We are all local somewhere and the pandemic demonstrated how important our neighbourhoods are. As a result, many cities are exploring a 15 Minute City concept. If we incorporate music into this concept (as I did here), the opportunity for scene building and local talent development in our cities and towns has never been greater. If there was a greater incentive to develop sustainable local infrastructure, from how public spaces are built to manage sound levels to allow for respectful live music to regulated street performance pitches and contactless tipping, to investing more widely in local artists, venues and concerts, travelling less opens up this opportunity.

2022 could be the year where local scene development becomes a priority not just for talent development, but to reduce carbon emissions. We still see investing in music as something solely for the benefit of musicians and the business. This is not the case. Investing in music can make cities and places livelier, friendlier, cleaner and more equitable. But it requires a change in mindset; a grassroots music venue is also community centres, for example, or an after-school music programme is about much more than keeping kids busy.

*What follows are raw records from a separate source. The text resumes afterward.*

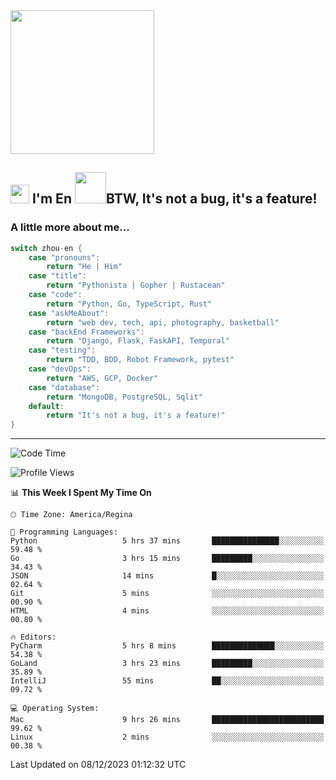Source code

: <img align='center' src="https://media.giphy.com/media/GP1TJJSV4Ys1r64q2A/giphy.gif" width="230">

<h2><img src="https://emojis.slackmojis.com/emojis/images/1531849430/4246/blob-sunglasses.gif?1531849430" width="30"/> I'm En <img src="https://media.giphy.com/media/12oufCB0MyZ1Go/giphy.gif" width="50">BTW, It's not a bug, it's a feature!</h2>


<!-- <img align='right' src="https://media.giphy.com/media/M9gbBd9nbDrOTu1Mqx/giphy.gif" width="230"> -->


### A little more about me... 
<!--
```javascript
const zhou-en = {
    pronouns: "He" | "Him",
    title: "Pythonista" | "Gopher" | "Rustacean",
    code: ["Python", "Go", "Rust", "TypeScript"],
    askMeAbout: ["web dev", "tech", "app dev", "photography"],
    technologies: {
        backEnd: {
            python: ["Django", "Flask", "FaskAPI"],
            go: []
        },
        scraping: ["selenium", "scrapy", "spider"],
        testing: ["Robot Framework"],
        devOps: ["AWS", "Docker", "GCP", "Nginx"],
        databases: ["mongo", "postgresql", "sqlite"],
        misc: ["Firebase", "Heroku"]
    },
    architecture: ["Event Driven Architecture", "Microservices"],
    currentFocus: ["Temporal", "Rust"],
    funFact: "It's not a bug, it's a feature!"
};
```
  -->

```go
switch zhou-en {
    case "pronouns":
        return "He | Him"
    case "title":
        return "Pythonista | Gopher | Rustacean"
    case "code":
        return "Python, Go, TypeScript, Rust"
    case "askMeAbout":
        return "web dev, tech, api, photography, basketball"
    case "backEnd Frameworks":
        return "Django, Flask, FaskAPI, Temporal"
    case "testing":
        return "TDD, BDD, Robot Framework, pytest"
    case "devOps":
        return "AWS, GCP, Docker"
    case "database":
        return "MongoDB, PostgreSQL, Sqlit"
    default:
        return "It's not a bug, it's a feature!"
}
```




---
<!--START_SECTION:waka-->
![Code Time](http://img.shields.io/badge/Code%20Time-1%2C100%20hrs%2050%20mins-blue)

![Profile Views](http://img.shields.io/badge/Profile%20Views-9-blue)

📊 **This Week I Spent My Time On** 

```text
🕑︎ Time Zone: America/Regina

💬 Programming Languages: 
Python                   5 hrs 37 mins       ███████████████░░░░░░░░░░   59.48 % 
Go                       3 hrs 15 mins       █████████░░░░░░░░░░░░░░░░   34.43 % 
JSON                     14 mins             █░░░░░░░░░░░░░░░░░░░░░░░░   02.64 % 
Git                      5 mins              ░░░░░░░░░░░░░░░░░░░░░░░░░   00.90 % 
HTML                     4 mins              ░░░░░░░░░░░░░░░░░░░░░░░░░   00.80 % 

🔥 Editors: 
PyCharm                  5 hrs 8 mins        ██████████████░░░░░░░░░░░   54.38 % 
GoLand                   3 hrs 23 mins       █████████░░░░░░░░░░░░░░░░   35.89 % 
IntelliJ                 55 mins             ██░░░░░░░░░░░░░░░░░░░░░░░   09.72 % 

💻 Operating System: 
Mac                      9 hrs 26 mins       █████████████████████████   99.62 % 
Linux                    2 mins              ░░░░░░░░░░░░░░░░░░░░░░░░░   00.38 % 
```


 Last Updated on 08/12/2023 01:12:32 UTC
<!--END_SECTION:waka-->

This is how we think about other services that have been expanded to combat the climate crisis, such as expanding public transportation, cycle lanes or promoting local, seasonal eating wherever possible. Expanding local music ecosystems not only deliver jobs and wealth, they can also – if invested in properly – be a tool to remake cities and places and better fight the climate crisis.

There is much more to discuss in this area, but if we don’t rethink what we are doing and why we are doing it, we will reduce the opportunities 2022 is bringing all of us to improve, enrich and better support music everyone.